No Jitter Brief:
- U.S. workers reported spending, on average, less than 10 hours a week in meetings compared to nearly 15 hours preparing for and following up on meetings, a joint report released today by Deloitte and Zoom found.
- Respondents reported losing an average of 1.6 hours during the prepare stage (setting the agenda, scheduling, etc.) of the meeting lifecycle, which additionally consists of execute (running the meeting itself) and follow-up. Another 10 minutes per meeting is wasted dealing with garbled audio, failed screen shares, or hardware glitches.
- On average, respondents reported using less than 36% of available features in the Prepare stage, 31% in Execution, and just half in Follow-up. These findings surfaced despite the rapid proliferation of many UC&C features, particularly AI-powered capabilities that are designed to ease the friction associated with the meeting lifecycle.
Usage of UC&C platforms grew dramatically during and after the pandemic, as the report details. Video went from perk to ubiquity. Similarly, generative AI features proliferated. Yet, roughly a third of respondents aren’t using the platforms to their full potential. A leading cause is a lack of user education – people aren’t given, or taking, the time to learn about time-saving features or how to use AI assistants.
The report contends that because employees spend nearly two-thirds of their meeting-related time either preparing for or following up after meetings, organizations should focus on reducing the amount of friction associated with those phases. For example, AI-powered scheduling or AI-generated agendas could help employees reclaim some prep time. Meeting summaries, automatically captured action items and distribution of those items to participants could improve individual accountability and outcomes while also eliminating after-meeting busy work.

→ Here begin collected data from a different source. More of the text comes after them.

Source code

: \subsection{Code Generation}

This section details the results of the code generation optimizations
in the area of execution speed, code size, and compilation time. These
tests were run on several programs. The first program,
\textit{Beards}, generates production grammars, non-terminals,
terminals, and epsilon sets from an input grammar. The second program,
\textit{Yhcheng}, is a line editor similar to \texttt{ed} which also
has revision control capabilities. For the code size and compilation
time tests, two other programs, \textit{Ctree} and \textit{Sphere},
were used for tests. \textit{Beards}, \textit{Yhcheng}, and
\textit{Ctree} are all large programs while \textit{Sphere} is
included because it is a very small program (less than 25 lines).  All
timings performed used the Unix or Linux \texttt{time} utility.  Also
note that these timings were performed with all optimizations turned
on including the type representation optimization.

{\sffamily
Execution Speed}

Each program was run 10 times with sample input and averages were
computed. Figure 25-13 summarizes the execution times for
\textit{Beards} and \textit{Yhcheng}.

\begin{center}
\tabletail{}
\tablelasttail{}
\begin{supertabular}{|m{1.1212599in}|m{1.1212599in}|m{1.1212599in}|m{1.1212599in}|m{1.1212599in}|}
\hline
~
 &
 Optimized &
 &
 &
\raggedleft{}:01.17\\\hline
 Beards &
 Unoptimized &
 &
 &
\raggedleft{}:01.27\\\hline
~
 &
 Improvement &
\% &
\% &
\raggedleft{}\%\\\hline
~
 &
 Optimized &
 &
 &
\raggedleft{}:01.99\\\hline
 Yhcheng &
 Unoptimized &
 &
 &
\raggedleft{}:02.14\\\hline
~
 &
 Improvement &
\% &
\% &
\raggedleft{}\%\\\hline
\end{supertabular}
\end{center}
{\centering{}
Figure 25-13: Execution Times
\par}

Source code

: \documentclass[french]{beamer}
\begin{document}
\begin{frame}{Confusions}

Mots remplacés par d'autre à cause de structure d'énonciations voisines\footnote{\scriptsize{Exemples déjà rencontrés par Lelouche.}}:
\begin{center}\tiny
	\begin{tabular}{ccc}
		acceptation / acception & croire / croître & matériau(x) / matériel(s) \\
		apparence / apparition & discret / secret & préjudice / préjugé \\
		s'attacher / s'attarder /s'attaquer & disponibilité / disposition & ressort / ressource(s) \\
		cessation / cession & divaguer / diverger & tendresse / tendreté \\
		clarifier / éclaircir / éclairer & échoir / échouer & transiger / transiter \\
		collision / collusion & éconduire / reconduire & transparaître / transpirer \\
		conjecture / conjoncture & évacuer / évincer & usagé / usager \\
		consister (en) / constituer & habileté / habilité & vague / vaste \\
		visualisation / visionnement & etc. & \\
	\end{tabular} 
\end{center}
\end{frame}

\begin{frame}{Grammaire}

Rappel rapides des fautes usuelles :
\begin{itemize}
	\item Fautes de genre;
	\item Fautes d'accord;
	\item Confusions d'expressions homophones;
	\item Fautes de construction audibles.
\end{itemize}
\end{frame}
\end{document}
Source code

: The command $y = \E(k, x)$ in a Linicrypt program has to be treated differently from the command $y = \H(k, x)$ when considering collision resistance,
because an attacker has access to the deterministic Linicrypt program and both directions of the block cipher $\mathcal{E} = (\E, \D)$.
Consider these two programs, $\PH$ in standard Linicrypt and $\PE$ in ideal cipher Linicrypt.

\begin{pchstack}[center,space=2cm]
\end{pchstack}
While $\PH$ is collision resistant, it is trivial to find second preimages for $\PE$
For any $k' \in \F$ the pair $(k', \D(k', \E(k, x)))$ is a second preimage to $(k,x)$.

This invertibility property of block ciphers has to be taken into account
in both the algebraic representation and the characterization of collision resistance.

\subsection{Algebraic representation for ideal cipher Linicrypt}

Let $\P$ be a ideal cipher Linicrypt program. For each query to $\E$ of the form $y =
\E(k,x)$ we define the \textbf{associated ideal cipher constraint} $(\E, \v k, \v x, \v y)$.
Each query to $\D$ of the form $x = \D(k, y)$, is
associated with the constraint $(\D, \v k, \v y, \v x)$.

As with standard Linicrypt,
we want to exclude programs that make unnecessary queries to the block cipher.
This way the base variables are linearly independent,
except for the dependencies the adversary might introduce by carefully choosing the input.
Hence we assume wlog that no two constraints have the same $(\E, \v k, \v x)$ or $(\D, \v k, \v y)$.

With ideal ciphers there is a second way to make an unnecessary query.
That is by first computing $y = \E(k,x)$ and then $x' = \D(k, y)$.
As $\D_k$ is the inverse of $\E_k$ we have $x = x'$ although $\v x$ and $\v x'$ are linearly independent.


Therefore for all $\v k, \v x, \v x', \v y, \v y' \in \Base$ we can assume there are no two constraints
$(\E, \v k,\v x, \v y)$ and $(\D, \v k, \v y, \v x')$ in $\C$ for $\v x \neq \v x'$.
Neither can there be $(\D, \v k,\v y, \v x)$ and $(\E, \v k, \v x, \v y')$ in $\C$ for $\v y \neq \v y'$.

Getting people to use these capabilities involves raising awareness that the features exist, training in how to use them (and how not to) and focusing first on the high-impact features that “improve everyday workflows, and make them default-on with guided setup, in-product coaching, and adoption playbooks.”
If these approaches are implemented, the report estimated that employees in large U.S. organizations could reclaim three hours per week, on average, of their meeting-related time. This time would “otherwise be lost to redundant preparation, extended discussions, or manual follow-up. At scale, this equates to $134 billion in annual productivity value for enterprises with over 1,000 employees.”
The report estimated these savings by multiplying the hours saved by the average salary across U.S. employees, focusing on corporate employees in larger enterprises. Deloitte and Zoom surveyed 1,000 U.S. technology and business leaders actively involved in procuring and using C&CPs. Some senior leaders also participated in in-depth interviews.